Having actually had conversations with her about the matter, I can tell you that the fundamental problem is she just doesn't get what 99.5% means.

A numerate person looks at things like this as a math problem. An innumerate person doesn't.


How high are you setting the bar on "numerate person"?

People make terrible choices all the time despite knowing and understanding all sorts of things (math, health risks, harm they may cause themselves or others) because they have emotions and because weakness of will is a real phenomenon. You seem to be completely discounting all other considerations except "understanding the numbers".

I edited this about twenty times. I suspect we have radically different views of human psychology and how knowledge affects choice. Might be interesting to discuss over a beer, but here only a distraction from the larger issue in the article. Apologies.

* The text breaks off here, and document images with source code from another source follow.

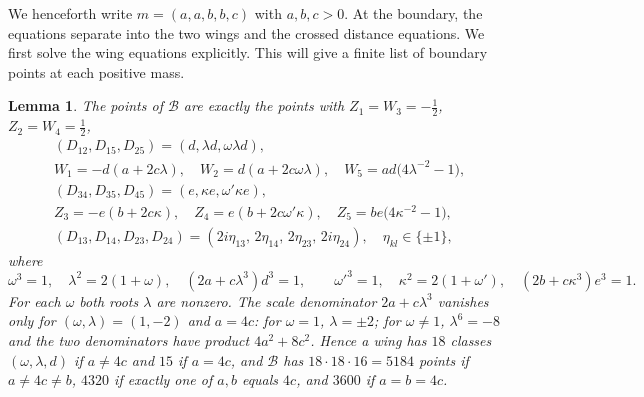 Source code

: \documentclass[11pt]{amsart}
\newtheorem{lemma}[theorem]{Lemma}
\theoremstyle{definition}
\theoremstyle{remark}
\begin{document}
{
We henceforth write $m=(a,a,b,b,c)$ with $a,b,c>0$.
At the boundary, the equations separate into the two wings and the crossed
distance equations.  We first solve the wing equations explicitly.  This
will give a finite list of boundary points at each positive mass.
}

{\begin{lemma}\label{d6-lem-atlas}
The points of $\mathcal B$ are exactly the points with $Z_1=W_3=-\frac12$, $Z_2=W_4=\frac12$,
\begin{gather*}
  (D_{12},D_{15},D_{25})=(d,\lambda d,\omega\lambda d),\\
  W_1=-d(a+2c\lambda),\quad
  W_2=d(a+2c\omega\lambda),\quad W_5=ad\bigl(4\lambda^{-2}-1\bigr),\\
  (D_{34},D_{35},D_{45})=(e,\kappa e,\omega'\kappa e),\\
  Z_3=-e(b+2c\kappa),\quad
  Z_4=e(b+2c\omega'\kappa),\quad Z_5=be\bigl(4\kappa^{-2}-1\bigr),\\
  (D_{13},D_{14},D_{23},D_{24})=(2i\eta_{13},\,2\eta_{14},\,2\eta_{23},\,2i\eta_{24}),\quad
  \eta_{kl}\in\{\pm1\},
\end{gather*}
where
\begin{equation}\label{d6-eq-wing}
  \omega^3=1,\quad\lambda^2=2(1+\omega),\quad(2a+c\lambda^3)d^3=1,\qquad
  \omega'^3=1,\quad\kappa^2=2(1+\omega'),\quad(2b+c\kappa^3)e^3=1.
\end{equation}
For each $\omega$ both roots $\lambda$ are nonzero.  The scale denominator $2a+c\lambda^3$
vanishes only for $(\omega,\lambda)=(1,-2)$ and $a=4c$: for $\omega=1$, $\lambda=\pm2$; for
$\omega\ne1$, $\lambda^6=-8$ and the two denominators have product $4a^2+8c^2$.  Hence a wing
has $18$ classes $(\omega,\lambda,d)$ if $a\ne4c$ and $15$ if $a=4c$, and $\mathcal B$ has
$18\cdot18\cdot16=5184$ points if $a\ne4c\ne b$, $4320$ if exactly one of $a,b$ equals $4c$, and
$3600$ if $a=b=4c$.
\end{lemma}}
\end{document}
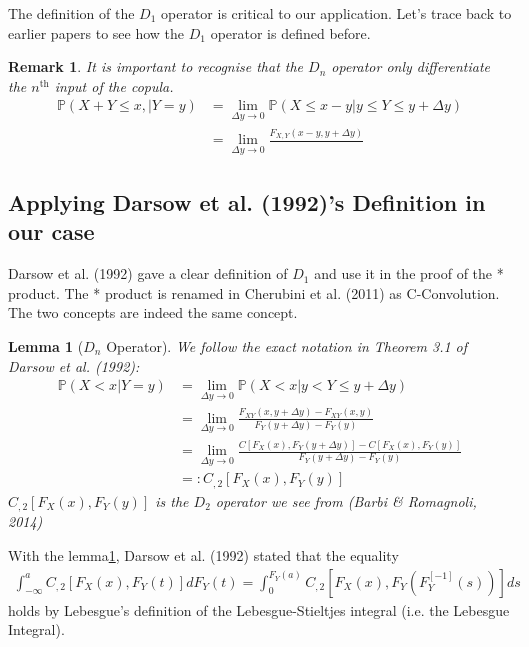 \documentclass[11pt, leqno]{article}
\newtheorem{lemma}{Lemma}[section]
\newtheorem{remark}{Remark}[section]
\numberwithin{equation}{section}
\begin{document}
    The definition of the $D_1$ operator is critical to our application.
Let's trace back to earlier papers to see how the $D_1$ operator is defined before.\newline


    \begin{remark}
        It is important to recognise that the $D_n$ operator only differentiate the $n^\text{th}$ input of the copula.
        \begin{align*}
            \mathbb{P}(X+Y \leq x, | Y=y)
            &= \lim_{\Delta y \rightarrow 0} \mathbb{P}(X \leq x - y| y \leq Y \leq y+\Delta y)\\
            &= \lim_{\Delta y \rightarrow 0}
                \frac{F_{X,Y}(x-y, y+\Delta y)}{}
        \end{align*}
    \end{remark}
\subsection{Applying Darsow et al. (1992)'s Definition in our case}\label{sec:Darsow}

Darsow et al. (1992) gave a clear definition of $D_1$ and use it in the proof of the * product.
The * product is renamed in Cherubini et al. (2011) as C-Convolution.
The two concepts are indeed the same concept.
\begin{lemma}[$D_n$ Operator]\label{lem:Dn} We follow the exact notation in Theorem 3.1 of Darsow et al. (1992):
    \begin{align}
        \mathbb{P}(X<x|Y=y) &= \lim_{\Delta y \rightarrow 0} \mathbb{P}(X<x|y<Y\leq y+ \Delta y)\\
        &= \lim_{\Delta y \rightarrow 0} \frac{F_{XY}(x,y+\Delta y) - F_{XY}(x,y)}{F_Y(y+\Delta y)-F_Y(y)}\\
        &= \lim_{\Delta y \rightarrow 0} \frac{C[F_X(x), F_Y(y+\Delta y)] - C[F_X(x), F_Y(y)]}{F_Y(y+\Delta y)-F_Y(y)}  \label{eq:limD2}\\
        &=: C_{,2}[F_X(x), F_Y(y)]
    \end{align}
$C_{,2}[F_X(x), F_Y(y)]$ is the $D_2$ operator we see from (Barbi \& Romagnoli, 2014)\newline
\end{lemma}

    With the lemma\ref{lem:Dn}, Darsow et al. (1992) stated that the equality
\begin{align} \label{eq:leb}
    \int^a_{-\infty}C_{,2}[F_X(x), F_Y(t)]dF_Y(t) = \int^{F_Y(a)}_0 C_{,2}[F_X(x), F_Y(F_Y^{[-1]}(s))]ds
\end{align}
holds by Lebesgue's definition of the Lebesgue-Stieltjes integral (i.e. the Lebesgue Integral).\newline
\end{document}
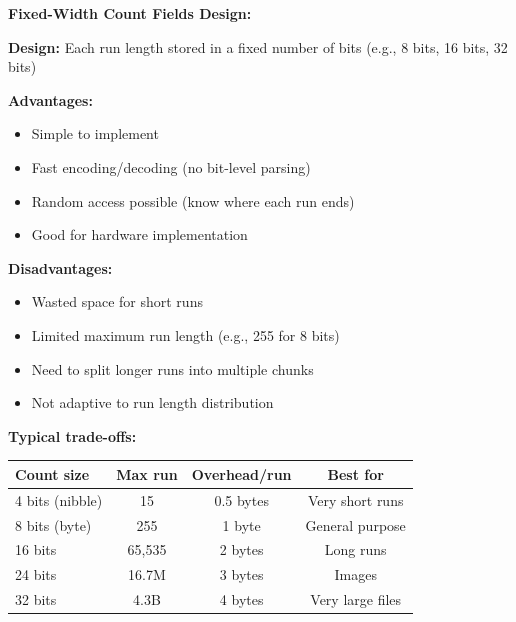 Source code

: \begin{importantbox}
\textbf{Fixed-Width Count Fields Design:}

\textbf{Design:} Each run length stored in a fixed number of bits (e.g., 8 bits, 16 bits, 32 bits)

\textbf{Advantages:}
\begin{itemize}
    \item Simple to implement
    \item Fast encoding/decoding (no bit-level parsing)
    \item Random access possible (know where each run ends)
    \item Good for hardware implementation
\end{itemize}

\textbf{Disadvantages:}
\begin{itemize}
    \item Wasted space for short runs
    \item Limited maximum run length (e.g., 255 for 8 bits)
    \item Need to split longer runs into multiple chunks
    \item Not adaptive to run length distribution
\end{itemize}

\textbf{Typical trade-offs:}

\begin{tabular}{|l|c|c|c|}
\hline
\textbf{Count size} & \textbf{Max run} & \textbf{Overhead/run} & \textbf{Best for} \\
\hline
4 bits (nibble) & 15 & 0.5 bytes & Very short runs \\
8 bits (byte) & 255 & 1 byte & General purpose \\
16 bits & 65,535 & 2 bytes & Long runs \\
24 bits & 16.7M & 3 bytes & Images \\
32 bits & 4.3B & 4 bytes & Very large files \\
\hline
\end{tabular}
\end{importantbox}

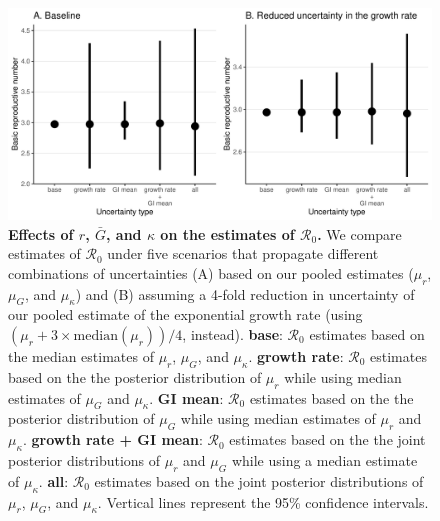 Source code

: \documentclass[12pt]{article}
\newcommand{\Ro}{\ensuremath{{\mathcal R}_{0}}\xspace}
\begin{document}
\begin{figure}[!ht]
\includegraphics[width=\textwidth]{figure2.pdf}
\caption{
  \textbf{Effects of $r$, $\bar G$, and $\kappa$ on the estimates of \Ro.}
We compare estimates of \Ro under five scenarios that propagate different combinations of uncertainties (A) based on our pooled estimates ($\mu_r$, $\mu_G$, and $\mu_\kappa$) and (B) assuming a 4-fold reduction in uncertainty of our pooled estimate of the exponential growth rate (using $(\mu_r + 3\times\mathrm{median}(\mu_r))/4$, instead).
\textbf{base}: \Ro estimates based on the median estimates of $\mu_r$, $\mu_G$, and $\mu_\kappa$.
\textbf{growth rate}: \Ro estimates based on the the posterior distribution of $\mu_r$ while using median estimates of $\mu_G$ and $\mu_\kappa$.
\textbf{GI mean}: \Ro estimates based on the the posterior distribution of $\mu_G$ while using median estimates of $\mu_r$ and $\mu_\kappa$.
\textbf{growth rate + GI mean}: \Ro estimates based on the the joint posterior distributions of $\mu_r$ and $\mu_G$ while using a median estimate of $\mu_\kappa$.
\textbf{all}: \Ro estimates based on the joint posterior distributions of  $\mu_r$, $\mu_G$, and $\mu_\kappa$.
Vertical lines represent the 95\% confidence intervals.
}
\label{fig:eff}
\end{figure}
\end{document}
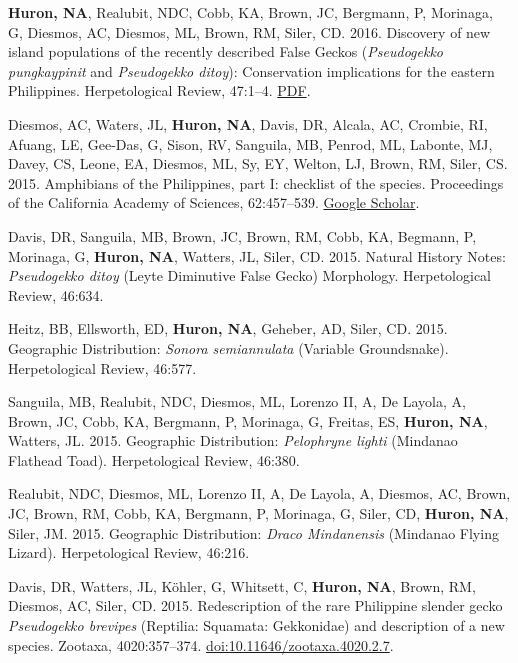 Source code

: \documentclass[11pt]{article}
\begin{document}
{\begin{etaremune}[leftmargin=3.30ex, listparindent=0pt,itemindent=-1ex]
 \item \textbf{Huron, NA}, Realubit, NDC, Cobb, KA, Brown, JC, Bergmann, P, Morinaga, G, Diesmos, AC, Diesmos, ML, Brown, RM, Siler, CD. 2016. Discovery of new island populations of the recently described False Geckos (\textit{Pseudogekko pungkaypinit} and \textit{Pseudogekko ditoy}): Conservation implications for the eastern Philippines. Herpetological Review, 47:1--4. \href{https://github.com/nahuron/publication_pdfs/blob/main/2016.Huron.etal.Pseudogekko.Samar.pdf}{\color{blue}PDF}.
 \item Diesmos, AC, Waters, JL, \textbf{Huron, NA}, Davis, DR, Alcala, AC, Crombie, RI, Afuang, LE, Gee-Das, G, Sison, RV, Sanguila, MB, Penrod, ML, Labonte, MJ, Davey, CS, Leone, EA, Diesmos, ML, Sy, EY, Welton, LJ, Brown, RM, Siler, CS. 2015. Amphibians of the Philippines, part I: checklist of the species. Proceedings of the California Academy of Sciences, 62:457--539. \href{https://scholar.google.com/scholar_lookup?title=Amphibians+of+the+Philippines%2C+part+I%3A+checklist+of+the+species&author=AC+Diesmos&author=JL+Watters&author=NA+Huron&author=DR+Davis&author=AC+Alcala&author=RI+Crombie&author=LE+Afuang&author=G+Gee-Das&author=RV+Sison&author=MB+Sanguila&author=ML+Penrod&publication_year=2015}{\color{blue}Google Scholar}.
 \item Davis, DR, Sanguila, MB, Brown, JC, Brown, RM, Cobb, KA, Begmann, P, Morinaga, G, \textbf{Huron, NA}, Watters, JL, Siler, CD. 2015. Natural History Notes: \textit{Pseudogekko ditoy} (Leyte Diminutive False Gecko) Morphology. Herpetological Review, 46:634.
 \item Heitz, BB, Ellsworth, ED, \textbf{Huron, NA}, Geheber, AD, Siler, CD. 2015. Geographic Distribution: \textit{Sonora semiannulata} (Variable Groundsnake). Herpetological Review, 46:577.
 \item Sanguila, MB, Realubit, NDC, Diesmos, ML, Lorenzo II, A, De Layola, A, Brown, JC, Cobb, KA, Bergmann, P, Morinaga, G, Freitas, ES, \textbf{Huron, NA}, Watters, JL. 2015. Geographic Distribution: \textit{Pelophryne lighti} (Mindanao Flathead Toad). Herpetological Review, 46:380.
 \item Realubit, NDC, Diesmos, ML, Lorenzo II, A, De Layola, A, Diesmos, AC, Brown, JC, Brown, RM, Cobb, KA, Bergmann, P, Morinaga, G, Siler, CD, \textbf{Huron, NA}, Siler, JM. 2015. Geographic Distribution: \textit{Draco Mindanensis} (Mindanao Flying Lizard). Herpetological Review, 46:216. 
 \item Davis, DR, Watters, JL, K{\"o}hler, G, Whitsett, C, \textbf{Huron, NA}, Brown, RM, Diesmos, AC, Siler, CD. 2015. Redescription of the rare Philippine slender gecko \textit{Pseudogekko brevipes} (Reptilia: Squamata: Gekkonidae) and description of a new species. Zootaxa, 4020:357--374. \href{https://doi.org/10.11646/zootaxa.4020.2.7}{\color{blue}doi:10.11646/zootaxa.4020.2.7}.\\
\end{etaremune}}%
\end{document}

It's hard not to understand 0.5% is not a lot. It's seems to me she knew risks, but ignored them.


Not a lot? As odds in a lottery that pays millions to the winner (original remark said thousands/millions, but that 'thousands' would seem less than the <15K that the 99.5 would get) and still pays out to everybody, it looks incredibly enticing.

The lie with these kinds of things is not as much in those percentages as it is that it is not a lottery. There are people who can sell anything; they are the winners. Also, typically, there is some kind of pyramid scheme involved. You get stats on the early birds, but you cannot become an early bird yourself.


When you talking income, you don't want high risk/high payout, because your going to have serious cash flow problems, if you don't win, which the most likely case.

A small chance of winning, but with otherwise serious cash problems? Or high probability of a nice stable income?

I know what I would choose.


I know what I would choose, too, but I have an income. The target for such schemes is people who don't have that, or have a really low one. For them, the options look like "about what I get now, and I can choose my own working hours, and no longer have to listen to a boss" and "bingo".

And that likely is true. If you choose any 20 hours to work each day, 7 days a week and have some talent for sales, you likely will make that 15K.